Perpetual Pottery

0597_B04_425.jpg

From time to time, a rare individual, with distinctive talent, drive, and purpose comes along.  Tenacious and ambitious, Charles Frederick Decker, Master Potter, left an indelible mark in Appalachia.  Originally from Germany, he bravely brought to America a process that originated prior to the year 1500, salt-glazed pottery.  The specificity of his craft using salt glaze and cobalt, introduced a utilitarian, and sometimes aesthetic product, with fantastically successful results.

Decker's first son, Charles, died in 1905 at the age of 48.  By 1906, Decker’s health began to fail.  His third wife of twenty-two years, Susan, died on February 24, 1909.  Then, his second son, William, died on October 27, 1909, at the age of 50, from brain congestion.  The announcement of his death in the Herald and Tribune described him as a true and honest gentlemen…held in the highest esteem by all who knew him.  With Decker’s failing health, and the loss of two sons, the pottery business began to decline.  Decker died on March 11, 1914, from pneumonia, just a few weeks short of his 82nd birthday.  Decker, his second and third wife, and his two sons, are all buried at Mount Lebanon Cemetery in Jonesborough, Tennessee.

There is no actual recorded date of the cease of operations of Keystone Pottery.  The date of 1910 is accepted because Decker was nearing the age of eighty, and he had recently lost his third wife, and two of his sons, Charles and William, who were the most involved with the pottery.  Also, no Keystone pottery surfaced after 1910.  Charles F. Decker had been in the pottery business for 63 years.  More than 30 of those years were in Washington County, Tennessee.

Written evidence, regarding Decker’s personal character, is recorded in his obituary in a Washington County newspaper in 1914, found in the John Fain Collection, housed in the Archives of Appalachia.  The following description gives insight into the man behind the pottery and whose industry and genius have flowed into the culture and heritage of Washington County.

His long life was one of simplicity, of calm sanity, of patient labor and honest thrift.  Born and reared among the great middle class of the Fatherland, he had by heritage and training, the stolid, inflexible virtues which make Germans great.  He believed in living well, but not in waste.  He believed in hard labor, but not in slavery to the task.  He could be serious without being sour, and funny without being foolish.  In work he was slow, steady, sure, and thorough always.  In friendship he was sincere, hospitable, even affectionate.  In business he was frank and open, with no trick nor hidden flaws.  No man could suspect him; all men could trust him.  He was an honest man – ‘the noblest of God.’  If his virtues were practiced in the fields and enthroned in the lives of all our people, Washington County would blossom as the rose.

Charles Decker came to Appalachia to mass-produce pottery.  Many of the artistic and unusual pieces were produced for attention and advertising, not necessarily for artistic reasons.  Fortunately, we have the privilege of applying artistic appreciation to Decker’s pottery pieces today; and we stand in awe of his talent and commitment to quality in such a labor-intensive genre.  A statement by Laurence Binyon in The Spirit of Man in Asian Art applies to Decker’s work.  There is no conscious attempt to express anything, but the curves of the shape do express energy and control. The complete work is filled with a mysterious life like a human personality.

0289_B08_F17_02a.jpg

Evidence of the importance of Decker’s pottery to the history of Appalachia is substantiated in a 1971 article in the Johnson City Press, which stated that signed decorative works like face jugs, are bringing up to $25,000 at auction.  While the monetary value is indeed impressive, what articulates Decker’s contribution to the genre of art in Appalachia, even more than the historical import, is his acculturation into Appalachia.  

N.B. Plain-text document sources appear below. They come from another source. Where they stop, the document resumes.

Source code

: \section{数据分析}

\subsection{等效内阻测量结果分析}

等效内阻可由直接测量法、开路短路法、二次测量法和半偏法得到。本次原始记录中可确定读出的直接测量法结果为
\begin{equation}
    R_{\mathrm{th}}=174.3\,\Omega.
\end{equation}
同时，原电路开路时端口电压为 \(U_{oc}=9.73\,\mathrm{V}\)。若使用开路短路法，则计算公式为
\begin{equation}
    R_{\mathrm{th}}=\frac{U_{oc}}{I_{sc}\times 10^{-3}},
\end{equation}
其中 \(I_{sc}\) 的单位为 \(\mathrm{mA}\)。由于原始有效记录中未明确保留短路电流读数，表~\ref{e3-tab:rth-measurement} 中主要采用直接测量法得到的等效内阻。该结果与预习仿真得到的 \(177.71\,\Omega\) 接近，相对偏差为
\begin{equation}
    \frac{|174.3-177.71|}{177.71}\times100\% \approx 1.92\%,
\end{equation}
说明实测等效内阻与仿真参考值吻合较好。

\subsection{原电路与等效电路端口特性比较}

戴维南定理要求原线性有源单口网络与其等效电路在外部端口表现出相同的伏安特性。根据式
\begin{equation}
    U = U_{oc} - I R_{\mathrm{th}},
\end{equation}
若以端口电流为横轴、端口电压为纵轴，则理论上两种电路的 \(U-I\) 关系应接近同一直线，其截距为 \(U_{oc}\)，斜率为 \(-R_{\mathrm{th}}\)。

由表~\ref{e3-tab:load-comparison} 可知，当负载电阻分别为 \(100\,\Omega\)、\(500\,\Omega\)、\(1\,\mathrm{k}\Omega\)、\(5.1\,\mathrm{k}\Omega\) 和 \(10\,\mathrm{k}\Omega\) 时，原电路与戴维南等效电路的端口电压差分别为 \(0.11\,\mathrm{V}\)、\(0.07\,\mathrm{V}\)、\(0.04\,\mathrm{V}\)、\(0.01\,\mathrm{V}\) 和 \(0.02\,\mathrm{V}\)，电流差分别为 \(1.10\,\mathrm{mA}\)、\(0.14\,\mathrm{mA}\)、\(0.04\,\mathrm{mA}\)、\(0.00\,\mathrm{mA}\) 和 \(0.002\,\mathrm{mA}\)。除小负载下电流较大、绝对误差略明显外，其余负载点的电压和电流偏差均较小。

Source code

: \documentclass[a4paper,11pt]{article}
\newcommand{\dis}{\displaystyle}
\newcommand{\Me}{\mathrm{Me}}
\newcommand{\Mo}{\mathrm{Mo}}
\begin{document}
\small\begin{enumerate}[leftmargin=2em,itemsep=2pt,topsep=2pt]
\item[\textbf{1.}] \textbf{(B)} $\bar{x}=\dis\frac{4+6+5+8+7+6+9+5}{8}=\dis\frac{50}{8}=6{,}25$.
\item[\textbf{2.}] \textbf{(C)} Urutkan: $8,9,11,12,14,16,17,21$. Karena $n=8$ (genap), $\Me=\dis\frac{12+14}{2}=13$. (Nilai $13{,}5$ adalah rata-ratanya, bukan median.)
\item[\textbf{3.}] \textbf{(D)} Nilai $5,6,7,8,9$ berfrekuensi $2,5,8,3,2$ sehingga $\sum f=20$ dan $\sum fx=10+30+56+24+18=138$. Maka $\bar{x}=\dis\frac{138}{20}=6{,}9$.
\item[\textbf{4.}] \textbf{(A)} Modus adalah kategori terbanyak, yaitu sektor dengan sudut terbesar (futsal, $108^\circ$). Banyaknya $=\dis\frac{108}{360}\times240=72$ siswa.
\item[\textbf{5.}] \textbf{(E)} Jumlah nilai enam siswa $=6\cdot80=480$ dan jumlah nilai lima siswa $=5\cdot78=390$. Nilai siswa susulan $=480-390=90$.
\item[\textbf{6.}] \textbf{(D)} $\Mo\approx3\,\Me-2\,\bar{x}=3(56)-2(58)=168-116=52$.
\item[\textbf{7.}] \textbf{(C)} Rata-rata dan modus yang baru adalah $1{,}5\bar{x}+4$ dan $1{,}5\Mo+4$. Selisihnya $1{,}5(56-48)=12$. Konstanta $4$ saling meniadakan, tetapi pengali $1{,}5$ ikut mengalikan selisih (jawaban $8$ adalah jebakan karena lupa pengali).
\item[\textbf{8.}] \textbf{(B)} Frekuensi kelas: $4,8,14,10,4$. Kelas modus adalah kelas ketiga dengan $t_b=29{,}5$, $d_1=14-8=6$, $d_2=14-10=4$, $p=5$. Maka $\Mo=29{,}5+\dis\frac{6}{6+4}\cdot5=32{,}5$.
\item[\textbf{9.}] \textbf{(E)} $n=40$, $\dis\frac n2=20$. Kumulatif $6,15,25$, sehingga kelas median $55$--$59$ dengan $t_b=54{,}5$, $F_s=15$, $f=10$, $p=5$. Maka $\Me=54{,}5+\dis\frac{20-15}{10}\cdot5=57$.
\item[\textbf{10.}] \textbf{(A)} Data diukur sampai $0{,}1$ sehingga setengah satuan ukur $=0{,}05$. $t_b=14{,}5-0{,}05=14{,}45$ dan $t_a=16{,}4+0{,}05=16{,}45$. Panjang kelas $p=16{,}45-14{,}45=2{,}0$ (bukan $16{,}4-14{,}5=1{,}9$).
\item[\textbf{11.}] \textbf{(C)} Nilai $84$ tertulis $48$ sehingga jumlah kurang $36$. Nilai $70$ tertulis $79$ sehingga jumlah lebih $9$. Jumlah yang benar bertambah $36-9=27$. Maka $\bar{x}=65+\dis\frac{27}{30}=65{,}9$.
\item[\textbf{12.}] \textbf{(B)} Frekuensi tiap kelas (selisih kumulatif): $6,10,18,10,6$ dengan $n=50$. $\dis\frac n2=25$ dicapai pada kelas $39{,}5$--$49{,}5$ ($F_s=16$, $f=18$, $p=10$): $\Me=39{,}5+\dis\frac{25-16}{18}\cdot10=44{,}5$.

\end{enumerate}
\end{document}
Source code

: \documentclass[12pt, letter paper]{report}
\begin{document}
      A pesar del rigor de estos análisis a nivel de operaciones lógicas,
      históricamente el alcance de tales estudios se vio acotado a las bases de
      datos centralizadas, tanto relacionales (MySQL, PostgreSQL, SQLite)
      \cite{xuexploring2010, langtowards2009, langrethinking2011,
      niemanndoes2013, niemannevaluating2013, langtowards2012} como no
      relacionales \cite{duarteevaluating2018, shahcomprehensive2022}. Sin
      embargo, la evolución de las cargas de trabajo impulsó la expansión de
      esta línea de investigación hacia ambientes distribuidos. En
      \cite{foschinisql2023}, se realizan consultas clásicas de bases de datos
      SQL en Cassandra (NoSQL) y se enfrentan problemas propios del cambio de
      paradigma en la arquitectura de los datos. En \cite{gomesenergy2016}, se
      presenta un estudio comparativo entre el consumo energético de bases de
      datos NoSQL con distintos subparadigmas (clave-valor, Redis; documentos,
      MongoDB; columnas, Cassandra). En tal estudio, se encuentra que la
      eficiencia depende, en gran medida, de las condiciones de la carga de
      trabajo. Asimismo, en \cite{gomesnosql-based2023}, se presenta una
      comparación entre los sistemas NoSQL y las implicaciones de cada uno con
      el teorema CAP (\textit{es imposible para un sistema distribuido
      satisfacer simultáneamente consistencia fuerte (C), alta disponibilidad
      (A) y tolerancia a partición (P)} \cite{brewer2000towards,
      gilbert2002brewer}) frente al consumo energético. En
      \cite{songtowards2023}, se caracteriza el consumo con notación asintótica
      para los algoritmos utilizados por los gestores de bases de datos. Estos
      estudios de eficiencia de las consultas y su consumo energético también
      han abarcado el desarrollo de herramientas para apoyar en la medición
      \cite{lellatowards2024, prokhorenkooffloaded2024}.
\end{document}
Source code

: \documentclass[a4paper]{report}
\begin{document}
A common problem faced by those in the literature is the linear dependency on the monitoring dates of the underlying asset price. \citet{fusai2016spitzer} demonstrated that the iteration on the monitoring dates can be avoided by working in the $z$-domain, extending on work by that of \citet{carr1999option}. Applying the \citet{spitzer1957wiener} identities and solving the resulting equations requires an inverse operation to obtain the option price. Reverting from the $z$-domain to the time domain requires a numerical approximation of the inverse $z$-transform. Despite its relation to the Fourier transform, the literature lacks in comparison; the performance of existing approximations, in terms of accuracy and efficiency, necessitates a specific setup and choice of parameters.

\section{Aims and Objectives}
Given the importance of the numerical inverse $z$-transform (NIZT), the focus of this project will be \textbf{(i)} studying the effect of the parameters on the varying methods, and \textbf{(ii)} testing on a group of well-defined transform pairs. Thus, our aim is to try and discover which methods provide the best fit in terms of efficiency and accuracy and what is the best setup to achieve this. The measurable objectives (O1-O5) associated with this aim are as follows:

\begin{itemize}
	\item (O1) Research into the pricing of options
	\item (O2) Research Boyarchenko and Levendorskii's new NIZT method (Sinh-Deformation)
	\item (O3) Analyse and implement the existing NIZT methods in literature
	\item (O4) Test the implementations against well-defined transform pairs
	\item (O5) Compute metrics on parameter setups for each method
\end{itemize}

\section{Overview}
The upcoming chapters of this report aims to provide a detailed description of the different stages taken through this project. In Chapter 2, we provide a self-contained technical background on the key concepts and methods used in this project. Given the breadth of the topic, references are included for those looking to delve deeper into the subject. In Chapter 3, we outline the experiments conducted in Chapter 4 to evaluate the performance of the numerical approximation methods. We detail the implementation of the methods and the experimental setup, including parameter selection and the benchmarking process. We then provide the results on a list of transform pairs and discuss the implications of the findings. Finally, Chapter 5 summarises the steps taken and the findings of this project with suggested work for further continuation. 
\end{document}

An article in the Herald and Tribune dated June 19, 1895 stated:  Mr. Decker is one of our best citizens.  Another article on June 26, 1895 read:  Mr. Decker is well known for his generous disposition, and capacity to furnish pleasure to his friends, and in our case we know nothing was left undone which could in the least add to our comfort and pleasure.  Mr. Decker has one of the best cultivated farms on the river, and conducts it on the same business like principle he does his other affairs.  His pottery is now in full blast, and turning out quantities of most excellent ware, such as no one has seen excelled.

Charles Decker discovered his sense of place, used the materials available to perfect his craft, immersed himself in the community, passed along the pottery trade to his sons, and became not only a successful potter, but a good citizen, friend, and neighbor.  He was an Appalachian in the purest sense of the word; and his pottery is now considered Appalachian art.